A pattern typical of vibrational cooling was observed in nonpolar solvents such as cyclohexane (Figure 2A). A very different pattern was observed in the polar solvent methanol (Figure 2B), which we attributed to the dynamics of solvation. The observation of a red shift of the carbene absorption band, typically over 1–15 ps in UV–vis transient absorption experiments, was assigned as the time required to solvate the carbene formed within the 300 fs laser pulse.

Figure 2.

Figure 2

Transient absorption spectra recoded in (A) nonpolar cyclohexane and in (B) polar and coordinating methanol solvent. The spectra were generated by photolysis (λexc = 308 nm) of p-biphenylyltrifluoromethyldiazomethane (see ref (38)).

Carbene solvation rates were similarly studied in solvents of differing polarities, including hydrogen-bonding solvents,38 using p-biphenylyltrifluoromethylcarbene (BpCCF3) and ultrafast time-resolved techniques. The initial carbene absorption band in acetonitrile undergoes a red shift from 400 to 410 nm with a time constant of 0.4 ps. In methanol, which can participate in hydrogen bonding, the red shift is more dramatic (from 394 to 427 nm). The dynamics of solvation are slower in the hydrogen-bonding solvent, with a time constant ∼10 ps (Figure 2B). The singlet carbene BpCCF3 has a closed-shell electronic structure with a filled and an empty nonbonding orbital on the carbene carbon. The trifluoromethyl group makes the carbene center even more electron deficient. This increases the strength of the interaction between the empty p-orbital of the carbene and the nonbonding electrons on the nitrogen atom of acetonitrile. The red shift is more dramatic in methanol than in acetonitrile, because of the greater polarity in the former solvent. However, we believe that this is mostly because the alcohol solvent will have bonding interactions with both the filled and the empty nonbonding orbitals on the carbene carbon (eq 4).

V. 4

The nonbonding electrons of the oxygen atom of the alcohol will have a bonding interaction with the empty orbital of the singlet carbene. The acidic alcohol proton (of the same or yet another alcohol molecule) will form a hydrogen bond with the filled in-plane nonbonding orbital of the carbene. The kinetic O–H/O–D isotope effect on the red shift in alcohol solvents demonstrates the formation of a new hydrogen bond, in our opinion. There is a linear dependence between solvent viscosity and the time constant of the solvation shift (from ten to hundreds of ps, Figure 3) over a homologous series of alcohols.

Figure 3.

Figure 3

Dependence of solvation shift time constant of p-biphenylyltrifluoromethylcarbene on alcohol solvent viscosity. (Reprinted with permission from ref (38). Copyright 2008 American Chemical Society).

Intuition suggests that solvent viscosity plays an important role in the rate of solvation in the manner observed, the more viscous the solvent, the longer the time constant of solvation.
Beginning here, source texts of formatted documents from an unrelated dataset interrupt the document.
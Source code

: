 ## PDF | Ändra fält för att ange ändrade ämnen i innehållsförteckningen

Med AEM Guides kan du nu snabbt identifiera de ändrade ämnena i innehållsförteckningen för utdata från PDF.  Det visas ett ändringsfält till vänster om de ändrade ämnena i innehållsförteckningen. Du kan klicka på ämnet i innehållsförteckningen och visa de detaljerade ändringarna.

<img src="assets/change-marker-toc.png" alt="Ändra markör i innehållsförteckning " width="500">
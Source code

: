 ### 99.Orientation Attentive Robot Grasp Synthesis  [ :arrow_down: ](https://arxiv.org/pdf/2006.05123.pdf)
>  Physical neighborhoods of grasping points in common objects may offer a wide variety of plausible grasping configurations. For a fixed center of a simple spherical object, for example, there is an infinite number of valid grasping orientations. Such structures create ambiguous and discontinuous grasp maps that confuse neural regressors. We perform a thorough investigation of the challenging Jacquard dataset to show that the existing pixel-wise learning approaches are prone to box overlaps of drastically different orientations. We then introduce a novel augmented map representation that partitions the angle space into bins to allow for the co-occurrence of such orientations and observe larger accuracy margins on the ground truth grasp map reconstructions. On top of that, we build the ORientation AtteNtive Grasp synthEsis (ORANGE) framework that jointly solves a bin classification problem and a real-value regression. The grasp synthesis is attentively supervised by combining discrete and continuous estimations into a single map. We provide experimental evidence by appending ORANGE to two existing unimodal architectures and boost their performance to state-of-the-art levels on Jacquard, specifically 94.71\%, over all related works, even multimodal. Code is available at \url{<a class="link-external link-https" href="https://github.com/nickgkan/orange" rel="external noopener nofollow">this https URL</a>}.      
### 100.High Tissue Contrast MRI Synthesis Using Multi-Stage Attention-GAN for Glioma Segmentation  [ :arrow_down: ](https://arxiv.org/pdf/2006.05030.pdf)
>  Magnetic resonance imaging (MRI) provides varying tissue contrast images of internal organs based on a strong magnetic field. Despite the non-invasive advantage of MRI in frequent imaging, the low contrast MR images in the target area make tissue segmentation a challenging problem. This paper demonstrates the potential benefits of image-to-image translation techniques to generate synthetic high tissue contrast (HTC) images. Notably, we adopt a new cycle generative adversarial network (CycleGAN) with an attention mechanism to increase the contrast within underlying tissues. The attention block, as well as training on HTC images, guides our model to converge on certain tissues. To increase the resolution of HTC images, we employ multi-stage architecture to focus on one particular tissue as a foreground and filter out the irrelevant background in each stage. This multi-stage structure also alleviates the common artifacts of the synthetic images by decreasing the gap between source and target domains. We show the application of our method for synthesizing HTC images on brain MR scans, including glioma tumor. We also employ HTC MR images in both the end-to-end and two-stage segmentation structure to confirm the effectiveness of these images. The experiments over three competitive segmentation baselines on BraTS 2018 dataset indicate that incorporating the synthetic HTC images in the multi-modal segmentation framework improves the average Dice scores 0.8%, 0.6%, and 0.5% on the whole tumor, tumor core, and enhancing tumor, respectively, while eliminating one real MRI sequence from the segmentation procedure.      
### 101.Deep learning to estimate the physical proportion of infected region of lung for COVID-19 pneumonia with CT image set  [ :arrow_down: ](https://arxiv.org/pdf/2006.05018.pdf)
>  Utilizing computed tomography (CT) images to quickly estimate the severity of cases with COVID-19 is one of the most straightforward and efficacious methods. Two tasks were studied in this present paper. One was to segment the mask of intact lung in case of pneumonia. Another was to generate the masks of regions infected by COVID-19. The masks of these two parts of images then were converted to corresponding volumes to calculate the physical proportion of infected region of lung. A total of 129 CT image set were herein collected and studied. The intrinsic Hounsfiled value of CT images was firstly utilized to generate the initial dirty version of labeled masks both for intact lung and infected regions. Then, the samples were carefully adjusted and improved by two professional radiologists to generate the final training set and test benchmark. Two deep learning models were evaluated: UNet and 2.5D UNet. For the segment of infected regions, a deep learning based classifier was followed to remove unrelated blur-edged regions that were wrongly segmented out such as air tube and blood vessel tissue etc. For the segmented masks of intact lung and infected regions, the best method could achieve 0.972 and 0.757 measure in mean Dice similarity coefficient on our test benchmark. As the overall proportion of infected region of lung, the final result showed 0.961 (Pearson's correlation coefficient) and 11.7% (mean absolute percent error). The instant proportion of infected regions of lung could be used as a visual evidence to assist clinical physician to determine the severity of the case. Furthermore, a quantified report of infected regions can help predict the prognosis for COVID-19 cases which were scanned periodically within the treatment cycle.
A similar pattern was realized for 2-trifluoromethylfluorenyl (FlCCF3), which is a rigid analogue of BpCCF3. This demonstrates that torsional motions of the two phenyl rings of the latter carbene do not explain the observations we prefer to assign to solvation dynamics.38V.

This is one of the many unexpected results obtained in the ultrafast time-resolved experiments we encountered. To be honest, over the course of this research, I often felt more like an explorer then a scientist. It was great fun to make new precursors and simply see what we would discover upon their study by ultrafast techniques, rather than to synthesize a compound to precisely answer a specific question.

VI. Carbonyl Carbenes

VI.1. Concerted or Stepwise Wolff Rearrangement (WR)?

Aryl carbonyl carbenes have been a rich area of study for ultrafast time-resolved spectroscopy because both UV–vis and IR spectroscopies can be usefully employed. In these studies, we found that solvation influences the rate of a chemical process (WR) in a manner reminiscent of its influence on ISC rates. This will be discussed in the next section, after a quick recap of ultrafast time-resolved observations and quantum yields of two carbonyl carbenes.

In the early years of the 20th century, it was discovered that diazo carbonyl compounds will extrude nitrogen upon exposure to heat or light. Ketenes are commonly formed upon decomposition of diazo carbonyl compounds. This reaction is known, of course, as the Wolff rearrangement (WR).39 Kirmse has relatively recently published a comprehensive review of the WR process. We have more recently reviewed the ultrafast time-resolved studies of diazo carbonyl photochemistry.40

α-Diazo carbonyl compounds usually have a planar configuration of the O=C–C=N2 group.40 There are two conformers, syn and anti, as shown in Scheme 1.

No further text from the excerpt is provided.